Several Good Samaritans played a role in Nadia Murad’s harrowing and deeply disturbing, but ultimately inspiring, story.  Apart from Omar Jabar, the Iraqi Sunni Muslim who helped her escape and whose life is still in danger, a few Canadian politicians pleaded her cause and helped to raise awareness of the Yazidi and other women victims of sex slavery.

Rona Ambrose, then leader of the Opposition Conservative Party, was instrumental in bringing Murad to Ottawa in the summer of 2016 when she testified before the Standing Committee on Human Rights and Immigration.  Murad thanked Ambrose, Conservative  MP Michelle Rempel and “everyone else who stands for the truth.”

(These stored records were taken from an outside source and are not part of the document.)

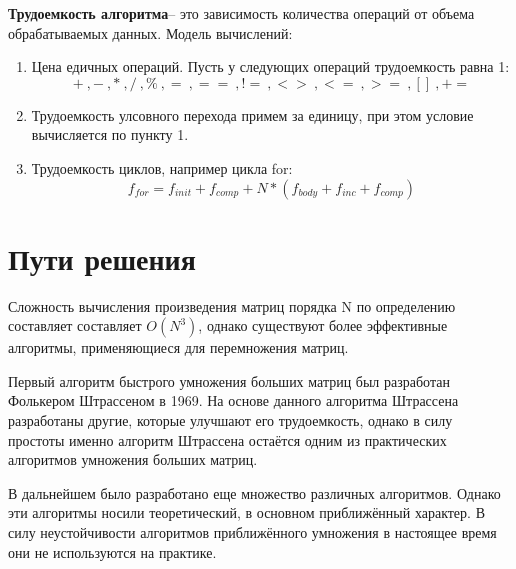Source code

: \textbf{Трудоемкость алгоритма}-- это зависимость количества операций от объема обрабатываемых данных.
Модель вычислений:
\begin{enumerate}
\item Цена едичных операций. Пусть у следующих операций трудоемкость равна 1:
$$+~,-~,*~,/~,\%~,=~,==~,!=~,<>~,<=~,>=~,[]~,+=$$
\item Трудоемкость улсовного перехода примем за единицу, при этом условие вычисляется по пункту 1. 
\item Трудоемкость циклов, например цикла for:
$$f_{for} = f_{init}+f_{comp}+N*(f_{body}+f_{inc}+f_{comp})$$
\end{enumerate}


\section{Пути решения}
\hfill

Сложность вычисления произведения матриц порядка N по определению составляет составляет $O(N^3)$, однако существуют более эффективные алгоритмы, применяющиеся для перемножения матриц. 

Первый алгоритм быстрого умножения больших матриц был разработан Фолькером Штрассеном в 1969. На основе данного алгоритма Штрассена разработаны другие, которые улучшают его трудоемкость, однако в силу простоты  именно алгоритм Штрассена остаётся одним из практических алгоритмов умножения больших матриц. 

В дальнейшем было разработано еще множество различных алгоритмов. Однако эти алгоритмы носили теоретический, в основном приближённый характер. В силу неустойчивости алгоритмов приближённого умножения в настоящее время они не используются на практике.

Shortly after that, all 313 MPs voted unanimously in favour of a motion put forward by Rempel to recognize ISIS atrocities against Yazidis as genocide, and to provide asylum to surviving Yazidi women within 120 days.

Good Samaritans, people of faith and conscience who look upon the entire world as their neighbours, were very much part of Nadia Murad’s story, and it is important to have these people in the public square as well as in the private realm.

Susan Korah is a freelance journalist based in Ottawa. She has a Master of Journalism degree from Carleton University, and writes on Canadian, international politics, human rights and freedom of religion. She is a Suriani, an Orthodox Christian of the Syriac/Aramaic rite.